**Task goal:** The records follow. Filter them to the lines that hold "lstlisting".

**Extracted data:**
*** Block opens ***
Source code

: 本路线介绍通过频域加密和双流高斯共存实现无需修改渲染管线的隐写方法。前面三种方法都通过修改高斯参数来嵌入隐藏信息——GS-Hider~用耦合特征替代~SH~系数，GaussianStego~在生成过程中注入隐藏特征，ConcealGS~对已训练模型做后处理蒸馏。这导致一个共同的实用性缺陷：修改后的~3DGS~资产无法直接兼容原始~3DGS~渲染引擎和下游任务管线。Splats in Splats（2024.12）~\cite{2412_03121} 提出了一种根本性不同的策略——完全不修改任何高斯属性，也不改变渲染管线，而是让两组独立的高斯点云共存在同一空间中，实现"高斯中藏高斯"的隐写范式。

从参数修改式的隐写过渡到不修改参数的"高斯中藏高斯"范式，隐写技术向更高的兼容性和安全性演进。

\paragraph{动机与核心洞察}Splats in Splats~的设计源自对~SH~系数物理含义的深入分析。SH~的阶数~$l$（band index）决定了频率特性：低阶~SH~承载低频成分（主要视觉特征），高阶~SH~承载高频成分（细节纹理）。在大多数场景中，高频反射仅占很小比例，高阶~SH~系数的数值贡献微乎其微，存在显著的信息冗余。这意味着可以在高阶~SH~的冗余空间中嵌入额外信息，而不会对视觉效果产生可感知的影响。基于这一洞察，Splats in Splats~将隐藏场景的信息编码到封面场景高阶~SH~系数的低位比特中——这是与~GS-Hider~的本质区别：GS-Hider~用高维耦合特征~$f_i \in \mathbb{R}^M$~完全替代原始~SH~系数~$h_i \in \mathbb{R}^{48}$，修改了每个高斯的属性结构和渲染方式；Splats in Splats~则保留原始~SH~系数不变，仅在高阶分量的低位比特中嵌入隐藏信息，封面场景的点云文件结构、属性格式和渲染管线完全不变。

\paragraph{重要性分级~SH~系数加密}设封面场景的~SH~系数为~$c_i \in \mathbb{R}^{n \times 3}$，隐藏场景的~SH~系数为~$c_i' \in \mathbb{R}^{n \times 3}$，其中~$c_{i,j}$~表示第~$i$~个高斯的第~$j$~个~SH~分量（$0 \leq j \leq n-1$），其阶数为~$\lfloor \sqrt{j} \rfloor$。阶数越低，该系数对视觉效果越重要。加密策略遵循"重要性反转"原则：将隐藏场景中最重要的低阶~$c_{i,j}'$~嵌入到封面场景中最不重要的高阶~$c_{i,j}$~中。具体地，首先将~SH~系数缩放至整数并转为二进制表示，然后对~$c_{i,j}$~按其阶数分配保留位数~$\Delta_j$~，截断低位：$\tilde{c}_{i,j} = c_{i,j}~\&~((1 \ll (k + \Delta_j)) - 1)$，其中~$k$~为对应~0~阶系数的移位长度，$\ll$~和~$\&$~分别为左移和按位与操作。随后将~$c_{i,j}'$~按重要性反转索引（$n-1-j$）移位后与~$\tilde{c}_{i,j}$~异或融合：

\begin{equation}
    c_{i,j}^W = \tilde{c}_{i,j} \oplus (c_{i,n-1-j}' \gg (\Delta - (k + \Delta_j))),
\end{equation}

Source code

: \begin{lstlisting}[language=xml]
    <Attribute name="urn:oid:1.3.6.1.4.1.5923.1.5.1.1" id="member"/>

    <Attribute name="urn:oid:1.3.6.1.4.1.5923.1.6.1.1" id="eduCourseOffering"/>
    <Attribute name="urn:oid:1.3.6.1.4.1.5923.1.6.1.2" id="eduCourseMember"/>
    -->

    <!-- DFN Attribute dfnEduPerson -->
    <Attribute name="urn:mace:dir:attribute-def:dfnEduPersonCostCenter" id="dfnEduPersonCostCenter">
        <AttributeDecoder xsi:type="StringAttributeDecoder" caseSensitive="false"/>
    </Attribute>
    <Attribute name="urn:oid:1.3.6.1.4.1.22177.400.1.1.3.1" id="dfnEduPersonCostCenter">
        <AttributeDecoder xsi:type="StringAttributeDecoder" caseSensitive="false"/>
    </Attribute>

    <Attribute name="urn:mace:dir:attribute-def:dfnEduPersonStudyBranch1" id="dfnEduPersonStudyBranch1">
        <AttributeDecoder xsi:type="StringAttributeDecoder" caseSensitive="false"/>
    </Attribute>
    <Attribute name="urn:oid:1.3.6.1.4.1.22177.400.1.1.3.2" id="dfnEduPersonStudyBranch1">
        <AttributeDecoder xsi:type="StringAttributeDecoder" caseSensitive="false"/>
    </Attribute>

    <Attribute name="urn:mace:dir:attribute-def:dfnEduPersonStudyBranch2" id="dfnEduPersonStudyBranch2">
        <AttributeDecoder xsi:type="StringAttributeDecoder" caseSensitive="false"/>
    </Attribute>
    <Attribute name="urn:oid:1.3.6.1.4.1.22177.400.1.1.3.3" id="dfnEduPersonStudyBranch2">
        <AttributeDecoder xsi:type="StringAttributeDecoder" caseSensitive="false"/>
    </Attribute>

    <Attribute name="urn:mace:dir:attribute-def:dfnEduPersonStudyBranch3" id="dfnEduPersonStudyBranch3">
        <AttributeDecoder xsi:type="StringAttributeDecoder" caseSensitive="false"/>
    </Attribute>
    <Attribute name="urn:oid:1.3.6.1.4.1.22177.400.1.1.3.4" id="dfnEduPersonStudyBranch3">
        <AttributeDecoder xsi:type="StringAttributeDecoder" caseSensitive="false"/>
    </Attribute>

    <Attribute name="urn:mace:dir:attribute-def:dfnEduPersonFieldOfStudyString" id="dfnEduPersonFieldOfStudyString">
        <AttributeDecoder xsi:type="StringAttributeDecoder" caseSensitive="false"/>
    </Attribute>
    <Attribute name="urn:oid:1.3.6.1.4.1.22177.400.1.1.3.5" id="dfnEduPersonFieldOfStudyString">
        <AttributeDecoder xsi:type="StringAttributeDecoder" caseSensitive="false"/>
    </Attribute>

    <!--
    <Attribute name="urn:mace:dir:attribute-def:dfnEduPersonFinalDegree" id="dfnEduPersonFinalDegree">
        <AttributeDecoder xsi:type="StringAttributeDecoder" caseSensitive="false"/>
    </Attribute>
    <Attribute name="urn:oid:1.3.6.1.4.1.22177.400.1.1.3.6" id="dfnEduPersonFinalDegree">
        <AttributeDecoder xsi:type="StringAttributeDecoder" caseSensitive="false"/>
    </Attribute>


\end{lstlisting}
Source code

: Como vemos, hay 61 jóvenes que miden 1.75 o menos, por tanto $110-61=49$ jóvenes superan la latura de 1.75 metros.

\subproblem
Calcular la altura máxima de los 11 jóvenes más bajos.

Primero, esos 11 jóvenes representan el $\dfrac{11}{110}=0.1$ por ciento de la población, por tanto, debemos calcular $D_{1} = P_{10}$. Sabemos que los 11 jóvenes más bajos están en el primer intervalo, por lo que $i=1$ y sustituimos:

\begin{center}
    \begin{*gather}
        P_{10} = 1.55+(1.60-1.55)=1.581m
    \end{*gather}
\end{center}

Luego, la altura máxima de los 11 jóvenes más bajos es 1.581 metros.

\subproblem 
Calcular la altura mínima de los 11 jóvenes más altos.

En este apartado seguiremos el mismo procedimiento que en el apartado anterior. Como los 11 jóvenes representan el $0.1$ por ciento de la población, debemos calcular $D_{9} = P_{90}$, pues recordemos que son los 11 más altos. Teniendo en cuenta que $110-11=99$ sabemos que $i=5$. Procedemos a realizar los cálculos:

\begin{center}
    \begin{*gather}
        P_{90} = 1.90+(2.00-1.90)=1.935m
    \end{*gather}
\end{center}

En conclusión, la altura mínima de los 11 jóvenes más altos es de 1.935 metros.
*** Block closes ***
**Response to this exercise:**
: \begin{lstlisting}[language=xml]
\end{lstlisting}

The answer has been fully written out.